§ Task
Please output exactly the run of lines that starts at the line with "介绍残差图、异常观测、异方差" and ends at the last line of the records below.
--- Entries shown ---
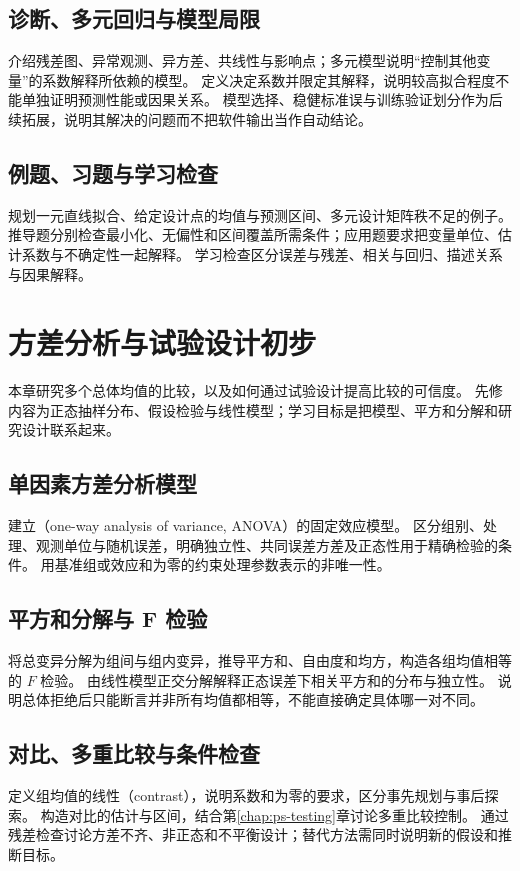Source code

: \documentclass[UTF8,12pt,a4paper,fontset=fandol]{ctexbook}
\begin{document}
\section{诊断、多元回归与模型局限}
\label{sec:ps-regression-diagnostics}
介绍残差图、异常观测、异方差、共线性与影响点；多元模型说明“控制其他变量”的系数解释所依赖的模型。
定义决定系数并限定其解释，说明较高拟合程度不能单独证明预测性能或因果关系。
模型选择、稳健标准误与训练验证划分作为后续拓展，说明其解决的问题而不把软件输出当作自动结论。

\section{例题、习题与学习检查}
规划一元直线拟合、给定设计点的均值与预测区间、多元设计矩阵秩不足的例子。
推导题分别检查最小化、无偏性和区间覆盖所需条件；应用题要求把变量单位、估计系数与不确定性一起解释。
学习检查区分误差与残差、相关与回归、描述关系与因果解释。


\chapter{方差分析与试验设计初步}
\label{chap:ps-anova}

本章研究多个总体均值的比较，以及如何通过试验设计提高比较的可信度。
先修内容为正态抽样分布、假设检验与线性模型；学习目标是把模型、平方和分解和研究设计联系起来。

\section{单因素方差分析模型}
\label{sec:ps-oneway-anova}
建立（one-way analysis of variance, ANOVA）的固定效应模型。
区分组别、处理、观测单位与随机误差，明确独立性、共同误差方差及正态性用于精确检验的条件。
用基准组或效应和为零的约束处理参数表示的非唯一性。

\section{平方和分解与 F 检验}
\label{sec:ps-anova-decomposition}
将总变异分解为组间与组内变异，推导平方和、自由度和均方，构造各组均值相等的 $F$ 检验。
由线性模型正交分解解释正态误差下相关平方和的分布与独立性。
说明总体拒绝后只能断言并非所有均值都相等，不能直接确定具体哪一对不同。

\section{对比、多重比较与条件检查}
\label{sec:ps-anova-contrasts}
定义组均值的线性（contrast），说明系数和为零的要求，区分事先规划与事后探索。
构造对比的估计与区间，结合第\ref{chap:ps-testing}章讨论多重比较控制。
通过残差检查讨论方差不齐、非正态和不平衡设计；替代方法需同时说明新的假设和推断目标。
\end{document}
---
§ Answer to this problem
介绍残差图、异常观测、异方差、共线性与影响点；多元模型说明“控制其他变量”的系数解释所依赖的模型。
定义决定系数并限定其解释，说明较高拟合程度不能单独证明预测性能或因果关系。
模型选择、稳健标准误与训练验证划分作为后续拓展，说明其解决的问题而不把软件输出当作自动结论。

\section{例题、习题与学习检查}
规划一元直线拟合、给定设计点的均值与预测区间、多元设计矩阵秩不足的例子。
推导题分别检查最小化、无偏性和区间覆盖所需条件；应用题要求把变量单位、估计系数与不确定性一起解释。
学习检查区分误差与残差、相关与回归、描述关系与因果解释。


\chapter{方差分析与试验设计初步}
\label{chap:ps-anova}

本章研究多个总体均值的比较，以及如何通过试验设计提高比较的可信度。
先修内容为正态抽样分布、假设检验与线性模型；学习目标是把模型、平方和分解和研究设计联系起来。

\section{单因素方差分析模型}
\label{sec:ps-oneway-anova}
建立（one-way analysis of variance, ANOVA）的固定效应模型。
区分组别、处理、观测单位与随机误差，明确独立性、共同误差方差及正态性用于精确检验的条件。
用基准组或效应和为零的约束处理参数表示的非唯一性。

\section{平方和分解与 F 检验}
\label{sec:ps-anova-decomposition}
将总变异分解为组间与组内变异，推导平方和、自由度和均方，构造各组均值相等的 $F$ 检验。
由线性模型正交分解解释正态误差下相关平方和的分布与独立性。
说明总体拒绝后只能断言并非所有均值都相等，不能直接确定具体哪一对不同。

\section{对比、多重比较与条件检查}
\label{sec:ps-anova-contrasts}
定义组均值的线性（contrast），说明系数和为零的要求，区分事先规划与事后探索。
构造对比的估计与区间，结合第\ref{chap:ps-testing}章讨论多重比较控制。
通过残差检查讨论方差不齐、非正态和不平衡设计；替代方法需同时说明新的假设和推断目标。
\end{document}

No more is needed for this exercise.